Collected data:
· · · ·

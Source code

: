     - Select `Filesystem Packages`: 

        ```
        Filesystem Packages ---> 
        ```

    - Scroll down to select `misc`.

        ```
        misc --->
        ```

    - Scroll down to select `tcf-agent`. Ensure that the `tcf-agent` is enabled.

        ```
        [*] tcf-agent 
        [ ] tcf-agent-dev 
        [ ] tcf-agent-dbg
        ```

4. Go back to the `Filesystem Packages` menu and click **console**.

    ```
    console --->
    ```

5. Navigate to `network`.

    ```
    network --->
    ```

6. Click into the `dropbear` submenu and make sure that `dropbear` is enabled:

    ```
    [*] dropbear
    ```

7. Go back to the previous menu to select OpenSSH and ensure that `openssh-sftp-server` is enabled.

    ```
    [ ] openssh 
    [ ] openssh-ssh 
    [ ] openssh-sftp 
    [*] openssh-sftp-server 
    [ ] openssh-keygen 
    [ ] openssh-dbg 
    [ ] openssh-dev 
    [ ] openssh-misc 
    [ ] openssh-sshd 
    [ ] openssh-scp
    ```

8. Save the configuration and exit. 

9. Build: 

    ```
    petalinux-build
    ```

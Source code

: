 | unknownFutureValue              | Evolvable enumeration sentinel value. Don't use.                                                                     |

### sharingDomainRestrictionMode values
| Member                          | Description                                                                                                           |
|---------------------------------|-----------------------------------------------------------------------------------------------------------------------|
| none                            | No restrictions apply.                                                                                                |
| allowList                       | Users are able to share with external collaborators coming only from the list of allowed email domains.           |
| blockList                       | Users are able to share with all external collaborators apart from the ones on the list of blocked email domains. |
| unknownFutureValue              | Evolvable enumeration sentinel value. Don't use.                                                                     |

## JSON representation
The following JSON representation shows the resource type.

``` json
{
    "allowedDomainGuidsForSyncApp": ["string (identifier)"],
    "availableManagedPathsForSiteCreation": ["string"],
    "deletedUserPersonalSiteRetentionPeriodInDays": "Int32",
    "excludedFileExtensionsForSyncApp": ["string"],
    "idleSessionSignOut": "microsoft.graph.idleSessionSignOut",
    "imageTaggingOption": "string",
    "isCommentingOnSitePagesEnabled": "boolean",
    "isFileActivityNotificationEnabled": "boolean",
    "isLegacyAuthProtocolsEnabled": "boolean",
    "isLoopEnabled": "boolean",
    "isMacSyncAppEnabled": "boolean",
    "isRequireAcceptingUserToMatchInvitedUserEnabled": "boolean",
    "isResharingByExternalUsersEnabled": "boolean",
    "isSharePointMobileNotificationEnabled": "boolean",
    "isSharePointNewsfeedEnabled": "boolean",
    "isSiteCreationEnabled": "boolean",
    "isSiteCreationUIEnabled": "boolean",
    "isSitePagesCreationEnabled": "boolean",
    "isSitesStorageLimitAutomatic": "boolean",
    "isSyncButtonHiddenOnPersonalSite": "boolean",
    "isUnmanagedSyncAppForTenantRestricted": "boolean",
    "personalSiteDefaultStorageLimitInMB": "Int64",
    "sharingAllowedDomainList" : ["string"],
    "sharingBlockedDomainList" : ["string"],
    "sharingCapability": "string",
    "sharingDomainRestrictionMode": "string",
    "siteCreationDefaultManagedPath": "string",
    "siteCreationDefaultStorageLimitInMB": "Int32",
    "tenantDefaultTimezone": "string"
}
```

· · · ·

● TASK REQUIREMENTS: Please restate the records word for word. Go from the first line to the line with "## JSON representation" and include both.

● SOLUTION TO THIS PROBLEM:
Source code

:     - Select `Filesystem Packages`: 

        ```
        Filesystem Packages ---> 
        ```

    - Scroll down to select `misc`.

        ```
        misc --->
        ```

    - Scroll down to select `tcf-agent`. Ensure that the `tcf-agent` is enabled.

        ```
        [*] tcf-agent 
        [ ] tcf-agent-dev 
        [ ] tcf-agent-dbg
        ```

4. Go back to the `Filesystem Packages` menu and click **console**.

    ```
    console --->
    ```

5. Navigate to `network`.

    ```
    network --->
    ```

6. Click into the `dropbear` submenu and make sure that `dropbear` is enabled:

    ```
    [*] dropbear
    ```

7. Go back to the previous menu to select OpenSSH and ensure that `openssh-sftp-server` is enabled.

    ```
    [ ] openssh 
    [ ] openssh-ssh 
    [ ] openssh-sftp 
    [*] openssh-sftp-server 
    [ ] openssh-keygen 
    [ ] openssh-dbg 
    [ ] openssh-dev 
    [ ] openssh-misc 
    [ ] openssh-sshd 
    [ ] openssh-scp
    ```

8. Save the configuration and exit. 

9. Build: 

    ```
    petalinux-build
    ```

Source code

: | unknownFutureValue              | Evolvable enumeration sentinel value. Don't use.                                                                     |

### sharingDomainRestrictionMode values
| Member                          | Description                                                                                                           |
|---------------------------------|-----------------------------------------------------------------------------------------------------------------------|
| none                            | No restrictions apply.                                                                                                |
| allowList                       | Users are able to share with external collaborators coming only from the list of allowed email domains.           |
| blockList                       | Users are able to share with all external collaborators apart from the ones on the list of blocked email domains. |
| unknownFutureValue              | Evolvable enumeration sentinel value. Don't use.                                                                     |

## JSON representation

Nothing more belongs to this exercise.